• **Your goal**: Take the material below and restate it word for word, stopping after the line in which "Another name for" occurs.

• **Exercise materials**:
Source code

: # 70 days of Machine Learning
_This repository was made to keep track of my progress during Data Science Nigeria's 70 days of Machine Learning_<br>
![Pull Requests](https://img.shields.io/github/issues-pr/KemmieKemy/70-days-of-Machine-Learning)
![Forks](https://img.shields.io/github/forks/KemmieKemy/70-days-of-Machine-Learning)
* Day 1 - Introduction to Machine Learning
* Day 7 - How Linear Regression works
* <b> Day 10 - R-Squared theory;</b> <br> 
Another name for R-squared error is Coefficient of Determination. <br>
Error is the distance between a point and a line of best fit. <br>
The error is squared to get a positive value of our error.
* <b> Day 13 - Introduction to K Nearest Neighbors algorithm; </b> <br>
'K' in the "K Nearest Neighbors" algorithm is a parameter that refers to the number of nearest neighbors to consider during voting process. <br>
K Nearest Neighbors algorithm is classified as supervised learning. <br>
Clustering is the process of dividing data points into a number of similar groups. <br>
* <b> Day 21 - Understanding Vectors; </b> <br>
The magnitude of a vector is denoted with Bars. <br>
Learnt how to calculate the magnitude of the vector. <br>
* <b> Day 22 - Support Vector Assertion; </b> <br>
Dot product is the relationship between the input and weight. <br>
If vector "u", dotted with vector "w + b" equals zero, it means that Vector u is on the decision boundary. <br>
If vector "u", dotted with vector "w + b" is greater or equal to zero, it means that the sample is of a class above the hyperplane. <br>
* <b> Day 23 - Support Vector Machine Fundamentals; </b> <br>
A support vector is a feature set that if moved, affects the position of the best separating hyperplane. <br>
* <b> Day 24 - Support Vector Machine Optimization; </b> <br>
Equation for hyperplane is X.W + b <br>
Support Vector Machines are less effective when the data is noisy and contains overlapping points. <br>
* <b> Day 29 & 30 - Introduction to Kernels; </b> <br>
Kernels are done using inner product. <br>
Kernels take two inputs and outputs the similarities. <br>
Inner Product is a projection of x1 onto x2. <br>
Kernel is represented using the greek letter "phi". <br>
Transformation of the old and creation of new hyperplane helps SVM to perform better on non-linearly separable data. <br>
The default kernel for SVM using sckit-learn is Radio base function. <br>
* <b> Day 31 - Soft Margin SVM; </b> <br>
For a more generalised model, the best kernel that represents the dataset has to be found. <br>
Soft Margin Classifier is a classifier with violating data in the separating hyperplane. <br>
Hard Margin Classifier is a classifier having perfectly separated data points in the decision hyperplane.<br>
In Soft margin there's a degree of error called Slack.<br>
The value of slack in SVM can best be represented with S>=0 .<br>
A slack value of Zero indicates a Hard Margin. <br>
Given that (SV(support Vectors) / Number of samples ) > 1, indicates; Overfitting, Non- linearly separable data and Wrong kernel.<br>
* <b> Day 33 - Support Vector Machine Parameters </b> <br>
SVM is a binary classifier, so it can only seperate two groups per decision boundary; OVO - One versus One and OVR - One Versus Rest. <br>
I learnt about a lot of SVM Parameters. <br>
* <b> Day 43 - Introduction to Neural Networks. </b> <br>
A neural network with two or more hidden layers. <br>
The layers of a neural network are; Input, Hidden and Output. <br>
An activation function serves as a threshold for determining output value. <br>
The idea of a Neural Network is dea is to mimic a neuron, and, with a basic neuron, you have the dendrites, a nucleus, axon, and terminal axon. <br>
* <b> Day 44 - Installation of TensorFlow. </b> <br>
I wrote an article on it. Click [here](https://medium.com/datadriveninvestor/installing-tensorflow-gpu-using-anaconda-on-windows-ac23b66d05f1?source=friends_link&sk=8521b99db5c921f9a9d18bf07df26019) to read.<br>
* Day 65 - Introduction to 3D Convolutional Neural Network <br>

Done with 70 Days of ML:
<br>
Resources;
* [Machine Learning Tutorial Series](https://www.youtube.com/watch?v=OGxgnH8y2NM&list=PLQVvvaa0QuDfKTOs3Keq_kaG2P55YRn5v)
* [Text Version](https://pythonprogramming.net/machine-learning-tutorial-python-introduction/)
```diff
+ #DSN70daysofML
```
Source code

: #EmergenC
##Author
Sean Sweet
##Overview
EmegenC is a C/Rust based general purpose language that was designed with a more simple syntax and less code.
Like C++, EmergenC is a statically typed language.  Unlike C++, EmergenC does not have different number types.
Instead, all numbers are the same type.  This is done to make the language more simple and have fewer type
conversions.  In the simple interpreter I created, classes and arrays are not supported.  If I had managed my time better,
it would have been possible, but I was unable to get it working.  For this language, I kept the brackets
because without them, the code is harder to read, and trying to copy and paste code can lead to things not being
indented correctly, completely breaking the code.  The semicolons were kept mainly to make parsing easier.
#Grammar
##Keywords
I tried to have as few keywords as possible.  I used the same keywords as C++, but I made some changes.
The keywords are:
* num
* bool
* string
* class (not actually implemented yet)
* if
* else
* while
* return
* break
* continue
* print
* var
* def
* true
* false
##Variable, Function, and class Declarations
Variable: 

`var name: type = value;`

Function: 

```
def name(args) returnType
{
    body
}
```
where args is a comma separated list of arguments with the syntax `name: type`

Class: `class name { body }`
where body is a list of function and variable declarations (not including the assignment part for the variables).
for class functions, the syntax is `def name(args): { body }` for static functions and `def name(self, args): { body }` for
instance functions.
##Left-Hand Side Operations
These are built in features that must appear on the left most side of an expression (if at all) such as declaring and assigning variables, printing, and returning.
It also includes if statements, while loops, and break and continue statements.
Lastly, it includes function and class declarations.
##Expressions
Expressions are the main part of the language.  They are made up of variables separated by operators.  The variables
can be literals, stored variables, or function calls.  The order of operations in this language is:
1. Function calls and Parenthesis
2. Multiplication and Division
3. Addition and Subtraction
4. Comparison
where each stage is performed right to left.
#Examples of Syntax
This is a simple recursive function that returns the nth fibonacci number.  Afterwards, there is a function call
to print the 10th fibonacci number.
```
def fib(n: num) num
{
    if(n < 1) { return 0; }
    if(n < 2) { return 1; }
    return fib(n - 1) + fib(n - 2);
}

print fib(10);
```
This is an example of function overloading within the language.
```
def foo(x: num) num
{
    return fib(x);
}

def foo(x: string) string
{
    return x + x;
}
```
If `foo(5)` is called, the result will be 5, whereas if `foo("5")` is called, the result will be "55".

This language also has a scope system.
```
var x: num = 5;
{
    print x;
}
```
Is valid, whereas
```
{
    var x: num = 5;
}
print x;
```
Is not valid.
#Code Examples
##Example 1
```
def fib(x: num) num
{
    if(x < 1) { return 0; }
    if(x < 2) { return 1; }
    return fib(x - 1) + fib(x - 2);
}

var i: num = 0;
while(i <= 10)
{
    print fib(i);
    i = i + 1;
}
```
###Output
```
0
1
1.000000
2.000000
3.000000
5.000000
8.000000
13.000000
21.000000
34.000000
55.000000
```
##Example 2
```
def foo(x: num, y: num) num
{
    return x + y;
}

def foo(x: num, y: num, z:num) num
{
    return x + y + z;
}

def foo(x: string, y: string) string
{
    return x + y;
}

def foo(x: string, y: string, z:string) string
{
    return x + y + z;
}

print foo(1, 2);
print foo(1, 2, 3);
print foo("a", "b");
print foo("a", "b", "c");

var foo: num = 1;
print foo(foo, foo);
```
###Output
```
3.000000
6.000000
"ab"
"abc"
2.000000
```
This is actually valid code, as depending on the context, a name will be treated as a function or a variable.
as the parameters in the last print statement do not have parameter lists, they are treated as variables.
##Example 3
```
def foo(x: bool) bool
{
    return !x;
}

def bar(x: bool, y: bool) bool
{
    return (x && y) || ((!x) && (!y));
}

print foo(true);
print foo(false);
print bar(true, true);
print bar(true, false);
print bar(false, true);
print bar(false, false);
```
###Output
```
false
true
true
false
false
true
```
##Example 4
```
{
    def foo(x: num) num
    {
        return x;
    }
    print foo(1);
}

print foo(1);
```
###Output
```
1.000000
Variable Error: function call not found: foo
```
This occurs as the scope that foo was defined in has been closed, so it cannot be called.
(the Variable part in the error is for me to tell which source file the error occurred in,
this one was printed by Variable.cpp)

• **Exercise solution**:
Source code

: # 70 days of Machine Learning
_This repository was made to keep track of my progress during Data Science Nigeria's 70 days of Machine Learning_<br>
![Pull Requests](https://img.shields.io/github/issues-pr/KemmieKemy/70-days-of-Machine-Learning)
![Forks](https://img.shields.io/github/forks/KemmieKemy/70-days-of-Machine-Learning)
* Day 1 - Introduction to Machine Learning
* Day 7 - How Linear Regression works
* <b> Day 10 - R-Squared theory;</b> <br> 
Another name for R-squared error is Coefficient of Determination. <br>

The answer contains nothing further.